---------- Task data
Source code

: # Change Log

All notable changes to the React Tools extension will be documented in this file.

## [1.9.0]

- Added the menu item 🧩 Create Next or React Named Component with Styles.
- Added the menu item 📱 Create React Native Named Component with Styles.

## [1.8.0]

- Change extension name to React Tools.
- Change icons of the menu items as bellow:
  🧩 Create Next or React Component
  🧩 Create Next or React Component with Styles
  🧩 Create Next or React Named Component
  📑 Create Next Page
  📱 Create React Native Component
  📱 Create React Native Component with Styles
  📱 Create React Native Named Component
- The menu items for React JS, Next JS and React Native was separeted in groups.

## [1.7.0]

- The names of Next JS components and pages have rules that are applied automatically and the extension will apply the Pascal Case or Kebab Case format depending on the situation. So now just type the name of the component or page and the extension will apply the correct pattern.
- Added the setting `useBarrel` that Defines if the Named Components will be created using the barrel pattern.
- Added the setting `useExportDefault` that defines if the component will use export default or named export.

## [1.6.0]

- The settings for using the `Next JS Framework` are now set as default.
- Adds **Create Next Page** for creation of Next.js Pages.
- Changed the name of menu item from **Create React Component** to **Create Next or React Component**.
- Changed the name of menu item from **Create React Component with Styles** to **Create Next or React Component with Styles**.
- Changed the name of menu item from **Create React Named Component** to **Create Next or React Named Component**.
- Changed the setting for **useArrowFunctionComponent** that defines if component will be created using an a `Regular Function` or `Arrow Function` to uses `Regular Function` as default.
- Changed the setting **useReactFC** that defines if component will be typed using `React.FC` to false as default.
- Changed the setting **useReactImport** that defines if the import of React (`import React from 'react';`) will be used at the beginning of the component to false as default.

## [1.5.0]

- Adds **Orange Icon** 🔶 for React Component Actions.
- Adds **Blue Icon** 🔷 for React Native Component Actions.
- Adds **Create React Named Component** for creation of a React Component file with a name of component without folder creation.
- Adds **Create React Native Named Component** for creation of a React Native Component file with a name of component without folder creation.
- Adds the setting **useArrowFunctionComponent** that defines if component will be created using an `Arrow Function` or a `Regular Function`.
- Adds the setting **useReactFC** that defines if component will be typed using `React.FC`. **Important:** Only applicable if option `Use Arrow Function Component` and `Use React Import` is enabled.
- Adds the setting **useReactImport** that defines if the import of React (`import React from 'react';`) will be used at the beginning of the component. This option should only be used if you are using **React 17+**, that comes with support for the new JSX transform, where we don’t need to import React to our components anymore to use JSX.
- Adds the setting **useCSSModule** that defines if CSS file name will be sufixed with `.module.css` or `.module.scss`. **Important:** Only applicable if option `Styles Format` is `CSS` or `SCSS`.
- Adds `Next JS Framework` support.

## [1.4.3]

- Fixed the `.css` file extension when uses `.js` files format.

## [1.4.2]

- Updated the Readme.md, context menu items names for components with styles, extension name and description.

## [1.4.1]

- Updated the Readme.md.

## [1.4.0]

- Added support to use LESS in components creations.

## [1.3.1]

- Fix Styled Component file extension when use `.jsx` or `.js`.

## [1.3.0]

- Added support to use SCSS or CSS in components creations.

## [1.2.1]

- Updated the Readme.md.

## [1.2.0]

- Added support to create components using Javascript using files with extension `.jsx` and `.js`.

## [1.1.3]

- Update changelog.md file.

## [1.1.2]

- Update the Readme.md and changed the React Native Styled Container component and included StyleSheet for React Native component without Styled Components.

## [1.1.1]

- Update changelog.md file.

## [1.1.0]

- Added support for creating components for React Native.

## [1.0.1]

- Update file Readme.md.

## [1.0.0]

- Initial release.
--------------------
▶ _What you need to do_
How many lines in the material contain the string "Styled"? Reply with the number and nothing else.

▶ _Output of the exercise_
2